Oooh, I opened the door to that, didn't I? I haven't thought about it myself until there was a thread on this a month or so ago in this very section in which it came up. I'll give you a very fragmentary reply.
Let's first see how a base-N system works for a positive integer N > 1. There are digits with values 0, 1, 2, ... N-1. The number representation
abc.de
(where a, b, c, d and e are digits) denotes the number
a * N^2 + b * N + c + d * N^-1 + e * N^-2
The nice thing about this is that you get a unique representation for each number. Well, for nearly each number. There's the obvious duplicate
1.000... = 0.999...
and likewise, all numbers with a finite fraction part can also be represented with an endless fraction of repeating 9's (or in the general case: repeating (N-1)-digits). This is very systematic so it doesn't bother much. We call the finite fraction representation the "standard representation" and we're done. Everybody from grade 4 upwards understands this.
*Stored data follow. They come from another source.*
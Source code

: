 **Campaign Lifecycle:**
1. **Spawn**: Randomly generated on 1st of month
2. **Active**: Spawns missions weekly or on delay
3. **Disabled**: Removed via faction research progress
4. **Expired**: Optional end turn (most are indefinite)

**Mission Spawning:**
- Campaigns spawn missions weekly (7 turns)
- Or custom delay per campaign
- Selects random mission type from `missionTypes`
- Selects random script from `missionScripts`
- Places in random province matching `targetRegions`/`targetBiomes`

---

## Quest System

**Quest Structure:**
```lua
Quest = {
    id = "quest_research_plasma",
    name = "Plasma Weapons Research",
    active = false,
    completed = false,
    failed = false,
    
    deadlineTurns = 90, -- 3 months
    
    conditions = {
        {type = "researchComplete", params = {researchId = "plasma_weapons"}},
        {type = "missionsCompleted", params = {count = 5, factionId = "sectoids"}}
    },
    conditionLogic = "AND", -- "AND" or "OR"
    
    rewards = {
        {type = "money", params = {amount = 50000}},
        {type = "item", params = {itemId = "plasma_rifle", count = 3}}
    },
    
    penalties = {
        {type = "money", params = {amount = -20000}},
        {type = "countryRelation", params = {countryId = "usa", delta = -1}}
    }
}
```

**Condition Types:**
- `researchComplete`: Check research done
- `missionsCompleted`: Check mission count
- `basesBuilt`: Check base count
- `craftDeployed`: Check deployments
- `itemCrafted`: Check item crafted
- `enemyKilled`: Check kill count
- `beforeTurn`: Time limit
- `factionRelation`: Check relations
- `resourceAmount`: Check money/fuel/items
Now let's turn to other possible bases.
0 is out because you'd have no digits. Even if you'd allow a digit 0, you could only represent the number 0.
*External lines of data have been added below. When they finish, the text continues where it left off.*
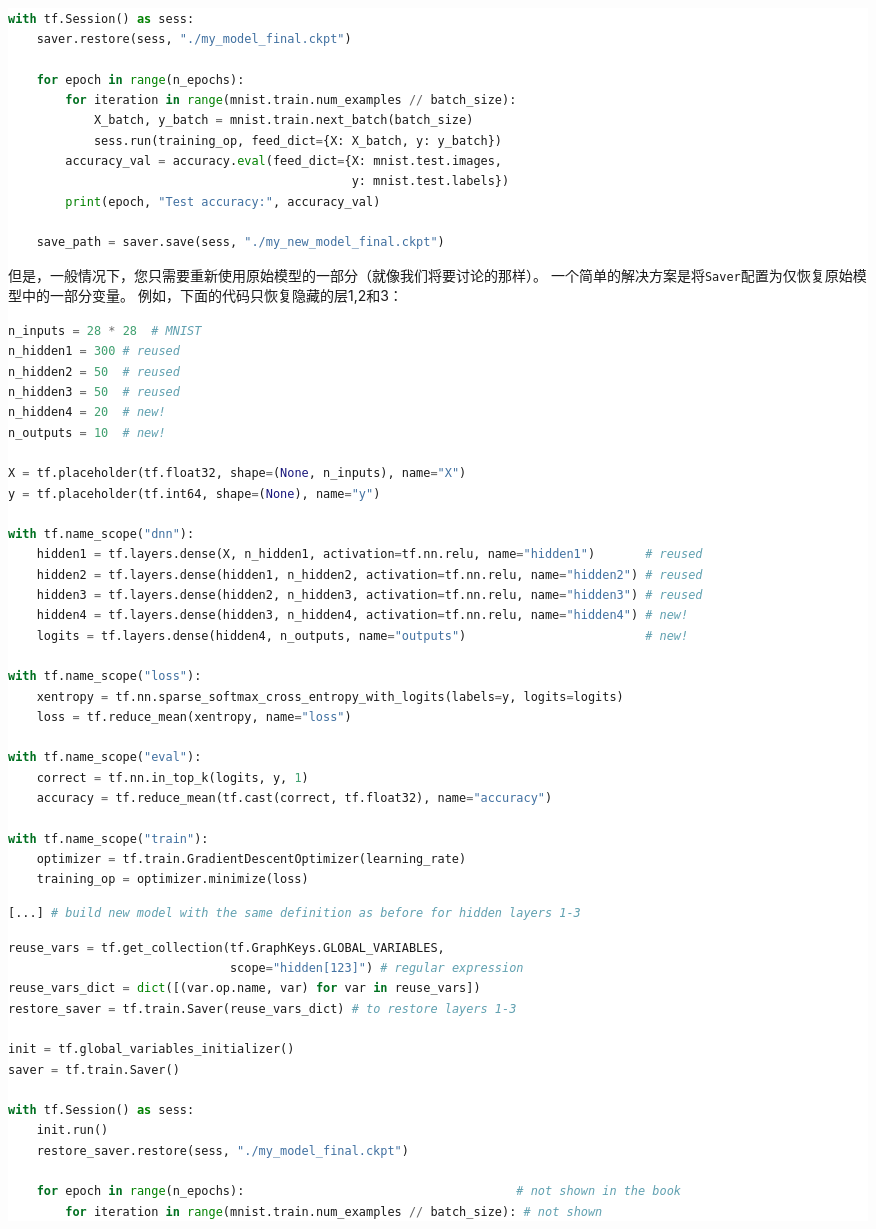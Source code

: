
 ```py
with tf.Session() as sess:
    saver.restore(sess, "./my_model_final.ckpt")

    for epoch in range(n_epochs):
        for iteration in range(mnist.train.num_examples // batch_size):
            X_batch, y_batch = mnist.train.next_batch(batch_size)
            sess.run(training_op, feed_dict={X: X_batch, y: y_batch})
        accuracy_val = accuracy.eval(feed_dict={X: mnist.test.images,
                                                y: mnist.test.labels})
        print(epoch, "Test accuracy:", accuracy_val)

    save_path = saver.save(sess, "./my_new_model_final.ckpt")
```

但是，一般情况下，您只需要重新使用原始模型的一部分（就像我们将要讨论的那样）。 一个简单的解决方案是将`Saver`配置为仅恢复原始模型中的一部分变量。 例如，下面的代码只恢复隐藏的层1,2和3：

```py
n_inputs = 28 * 28  # MNIST
n_hidden1 = 300 # reused
n_hidden2 = 50  # reused
n_hidden3 = 50  # reused
n_hidden4 = 20  # new!
n_outputs = 10  # new!

X = tf.placeholder(tf.float32, shape=(None, n_inputs), name="X")
y = tf.placeholder(tf.int64, shape=(None), name="y")

with tf.name_scope("dnn"):
    hidden1 = tf.layers.dense(X, n_hidden1, activation=tf.nn.relu, name="hidden1")       # reused
    hidden2 = tf.layers.dense(hidden1, n_hidden2, activation=tf.nn.relu, name="hidden2") # reused
    hidden3 = tf.layers.dense(hidden2, n_hidden3, activation=tf.nn.relu, name="hidden3") # reused
    hidden4 = tf.layers.dense(hidden3, n_hidden4, activation=tf.nn.relu, name="hidden4") # new!
    logits = tf.layers.dense(hidden4, n_outputs, name="outputs")                         # new!

with tf.name_scope("loss"):
    xentropy = tf.nn.sparse_softmax_cross_entropy_with_logits(labels=y, logits=logits)
    loss = tf.reduce_mean(xentropy, name="loss")

with tf.name_scope("eval"):
    correct = tf.nn.in_top_k(logits, y, 1)
    accuracy = tf.reduce_mean(tf.cast(correct, tf.float32), name="accuracy")

with tf.name_scope("train"):
    optimizer = tf.train.GradientDescentOptimizer(learning_rate)
    training_op = optimizer.minimize(loss)
```

```py
[...] # build new model with the same definition as before for hidden layers 1-3 
```

```py
reuse_vars = tf.get_collection(tf.GraphKeys.GLOBAL_VARIABLES,
                               scope="hidden[123]") # regular expression
reuse_vars_dict = dict([(var.op.name, var) for var in reuse_vars])
restore_saver = tf.train.Saver(reuse_vars_dict) # to restore layers 1-3

init = tf.global_variables_initializer()
saver = tf.train.Saver()

with tf.Session() as sess:
    init.run()
    restore_saver.restore(sess, "./my_model_final.ckpt")

    for epoch in range(n_epochs):                                      # not shown in the book
        for iteration in range(mnist.train.num_examples // batch_size): # not shown
```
1 is out because you'd only have digit 0. Even if you allow digit 1, you could only represent integer numbers. There's a thing called "unary numbers", but they're nothing else than tally marks.
Likewise, each base between 0 and 1 suffers from the lack of available digits.
Non-integer bases > 1: as an example, let's take the golden ratio phi as base. Phi is the solution of the equation
phi^2 - phi - 1 = 0
and has the value phi = (1+sqrt(5))/2, approximately 1.6. So you'd have as digits 0 and 1. Now, the representation of a number is not anymore unique. As a simple example, the number phi^2 has two finite representations in base-phi: 100 and 11, as follows from the equation above. The
wiki page on this has an algorithm to determine a "standard representation", but as you see it's much more complicated. There's also a
separate wiki page explicitly about the golden ratio as base.
ETA: another drawback of a non-integer base is that you can't easily determine if a number is an integer or a rational number. Look at the above example of the golden ratio: phi is an irrational number, so 10 denotes an irrational number, and phi^2 is irrational too, so 100 denotes another irrational number. On the other hand, writing 2 in that base would require a fraction (and possibly an infinite fraction at that too).
Finally, with negative bases you'd first have to answer what the applicable digits would be. Would base (-4) have digits 0, -1, -2 and -3? Or somesuch? And then, negative numbers have the obnoxious property that their powers are alternating positive and negative. I'm getting headaches just thinking about it while I type this.